LPS corals generally require less intense lighting and gentler water flow compared to SPS corals. This makes LPS a better choice for beginners or aquarists with less controlled environments. On the other hand, SPS corals demand high lighting and strong water currents to thrive, reflecting their natural high-energy reef habitats.

Can LPS and SPS Corals coexist in the same aquarium?

Yes, LPS and SPS corals can coexist in the same aquarium provided that careful zoning is practiced. It’s crucial to arrange the aquarium so each coral type receives its specific care needs without imposing stress on the other, considering their different requirements for light and water flow.

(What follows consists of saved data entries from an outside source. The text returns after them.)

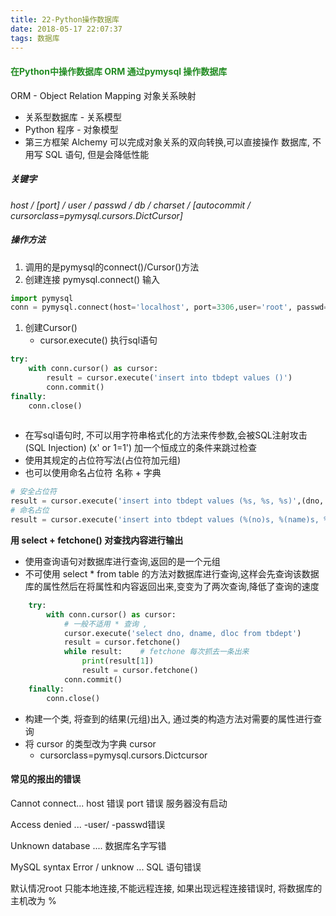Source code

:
 ```yaml
---
title: 22-Python操作数据库
date: 2018-05-17 22:07:37
tags: 数据库
---
```


<h4 style="color: #228B22;">在Python中操作数据库   ORM  通过pymysql 操作数据库</h4>



ORM - Object Relation Mapping 对象关系映射

- 关系型数据库 - 关系模型
- Python 程序 - 对象模型
- 第三方框架 Alchemy 可以完成对象关系的双向转换,可以直接操作 数据库, 不用写 SQL 语句, 但是会降低性能

##### 关键字

*host / [port] / user / passwd / db / charset / [autocommit / cursorclass=pymysql.cursors.DictCursor]*

##### 操作方法

1. 调用的是pymysql的connect()/Cursor()方法
2. 创建连接  pymysql.connect()   输入

```python
import pymysql
conn = pymysql.connect(host='localhost', port=3306,user='root', passwd='123456', db='hrs',charset='utf8', autocommit=False)
```

1. 创建Cursor()
   - cursor.execute()  执行sql语句

```python
try:
	with conn.cursor() as cursor:
        result = cursor.execute('insert into tbdept values ()')
        conn.commit()
finally:
    conn.close()
        
```

- 在写sql语句时, 不可以用字符串格式化的方法来传参数,会被SQL注射攻击(SQL Injection) (x' or 1=1') 加一个恒成立的条件来跳过检查
- 使用其规定的占位符写法(占位符加元组)
- 也可以使用命名占位符  名称  + 字典

```python
# 安全占位符
result = cursor.execute('insert into tbdept values (%s, %s, %s)',(dno, dname, dloc))
# 命名占位 
result = cursor.execute('insert into tbdept values (%(no)s, %(name)s, %(dloc)s)', {'no': dno, 'name': dname, 'loc': dloc})
```

**用 select + fetchone() 对查找内容进行输出**

- 使用查询语句对数据库进行查询,返回的是一个元组
- 不可使用 select * from table 的方法对数据库进行查询,这样会先查询该数据库的属性然后在将属性和内容返回出来,变变为了两次查询,降低了查询的速度

```python
    try:
        with conn.cursor() as cursor:
            # 一般不适用 * 查询 ,
            cursor.execute('select dno, dname, dloc from tbdept')
            result = cursor.fetchone()
            while result:    # fetchone 每次抓去一条出来
                print(result[1])
                result = cursor.fetchone()
            conn.commit()
    finally:
        conn.close()
```

- 构建一个类, 将查到的结果(元组)出入, 通过类的构造方法对需要的属性进行查询
- 将 cursor 的类型改为字典 cursor  
  - cursorclass=pymysql.cursors.Dictcursor 

#### 常见的报出的错误

Cannot connect... host 错误  port 错误  服务器没有启动

Access denied ...  -user/ -passwd错误

Unknown database .... 数据库名字写错

MySQL syntax Error / unknow ... SQL 语句错误

默认情况root 只能本地连接,不能远程连接, 如果出现远程连接错误时, 将数据库的主机改为 %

In conclusion, understanding the key differences between LPS and SPS corals is essential for any reef enthusiast or marine aquarist. Each type offers unique challenges and rewards, reflecting the diversity and complexity of marine life. By recognizing and respecting these differences, aquarists can better support the health and growth of their corals, contributing to the preservation of marine biodiversity.

Furthermore, the choice between LPS and SPS corals should align with an aquarist’s experience level and commitment to maintaining specific water conditions. As stewards of these miniature ecosystems, aquarists play a crucial role in replicating natural habitats and promoting the well-being of these fascinating marine organisms.